Volví al Liceo, mi colegio, oír su himno cantado por esas pequeñas de Transición, subir las escaleras y atravesar sus corredores, los mismos baños donde tantas veces tuve la impresión de que se me aparecía la virgen. Recordé las palabras y con lágrimas en los ojos me uní al coro: Cantemos al Liceo divino colmenar, donde la dulce abeja con su tensión y ritmo fabrica su panal”. Atravesar de nuevo esa entrada donde tantas veces sentí el vértigo de los exámenes, el bullicio de los recreos, y la severa ternura de la señorita Betsabé de la Señora Ana, de la señorita Raquel Rey de Aida de Galvis nuestra profesora de matemáticas me sacudió el alma.

Pero esta vez no iba como estudiante ni como madre, sino como invitada a la ceremonia de graduación de Sarai mi pequeña niña, hija de mi asistente nariñense, a quien el Liceo ha becado parcialmente. No fue un acto cualquiera, las niñas del ballet, bailaron el Lago de los Cisnes, lo mismo que nosotras vestidas como flores, nubes y rayitos de sol lo hicimos en primero de primaria. ¿El acto no fue con togas de mentiras, ni desfiles, sino una maravillosa producción musical de baile, tambores y actuación y el tema? Lo de hoy, la comida saludable, no a los chitos y papitas fritas ni dulces, si a las frutas y verduras que hoy se siembran y se cultivan en las huertas del Liceo. Cada niña y niño escogió su fruta y verdura y en inglés con un sencillo atuendo presentaron su escogencia.

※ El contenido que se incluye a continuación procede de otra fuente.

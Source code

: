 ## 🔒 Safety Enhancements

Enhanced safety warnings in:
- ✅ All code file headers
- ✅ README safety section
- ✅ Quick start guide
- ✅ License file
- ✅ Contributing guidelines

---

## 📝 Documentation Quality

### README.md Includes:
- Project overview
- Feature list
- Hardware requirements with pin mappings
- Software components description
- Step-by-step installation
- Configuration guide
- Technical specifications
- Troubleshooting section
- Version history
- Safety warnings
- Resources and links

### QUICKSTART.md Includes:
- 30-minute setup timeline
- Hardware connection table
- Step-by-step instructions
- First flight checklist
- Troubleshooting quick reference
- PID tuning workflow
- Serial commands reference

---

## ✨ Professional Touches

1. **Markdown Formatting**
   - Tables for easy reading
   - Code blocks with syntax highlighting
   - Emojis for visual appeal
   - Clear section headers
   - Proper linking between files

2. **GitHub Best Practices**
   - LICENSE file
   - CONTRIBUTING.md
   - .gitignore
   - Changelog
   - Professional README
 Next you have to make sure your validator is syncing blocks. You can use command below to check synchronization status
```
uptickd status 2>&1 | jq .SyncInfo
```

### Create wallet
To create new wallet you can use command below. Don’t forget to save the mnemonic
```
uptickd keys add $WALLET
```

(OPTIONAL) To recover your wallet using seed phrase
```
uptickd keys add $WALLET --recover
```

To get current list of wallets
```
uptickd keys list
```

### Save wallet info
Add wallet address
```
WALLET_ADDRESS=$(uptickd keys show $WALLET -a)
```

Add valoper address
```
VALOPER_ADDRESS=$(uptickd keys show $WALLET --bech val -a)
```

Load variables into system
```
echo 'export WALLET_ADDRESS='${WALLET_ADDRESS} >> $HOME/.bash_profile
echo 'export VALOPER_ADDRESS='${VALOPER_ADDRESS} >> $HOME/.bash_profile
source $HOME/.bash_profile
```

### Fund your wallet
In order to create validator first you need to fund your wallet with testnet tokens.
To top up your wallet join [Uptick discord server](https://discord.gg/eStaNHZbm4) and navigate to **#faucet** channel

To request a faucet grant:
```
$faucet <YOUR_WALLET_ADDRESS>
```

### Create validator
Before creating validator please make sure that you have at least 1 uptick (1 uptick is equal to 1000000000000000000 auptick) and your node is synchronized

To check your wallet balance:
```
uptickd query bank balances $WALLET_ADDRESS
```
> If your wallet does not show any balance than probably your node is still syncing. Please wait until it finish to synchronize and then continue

La directora estuvo presente, para ella Transición es la semilla de la sociedad, nos habló de los valores liceístas, no solo tensión y ritmo, sino del Manual de Convivencia. No es pisotear a la otra, ni ser el más rico ni el más poderoso, es practicar la economía del cuidado, la economía del dar, que pensé que solo ahora la había conocido con mis amigas filósofas, pero no, lo aprendí en el Liceo.

Recorrí los pasillos con el corazón en la mano. Las obras artísticas de los niños, objetos con materiales reciclados, cosas útiles como mochilas pintadas. En las paredes no vi ni un solo mensaje vacío, todo lo que estaba escrito allí era producto del trabajo conjunto entre estudiantes y docentes, y hablaba de un colegio que no le teme al presente, que no vive anclado a la tradición como una reliquia, sino que se renueva sin perder el alma.

Volví a salir por esa misma entrada con una sonrisa que me duró todo el día. El país podrá estar lleno de heridas abiertas, pero mientras existan colegios como el Liceo, que educan con el corazón y con el ejemplo, hay esperanza. Porque formar ciudadanos empieza ahí, en un salón de Transición, donde se canta, se comparte, se juega y se aprende que la vida, la buena vida, se construye con valores que no pasan de moda. Volver al colegio fue, esta vez, una lección de futuro.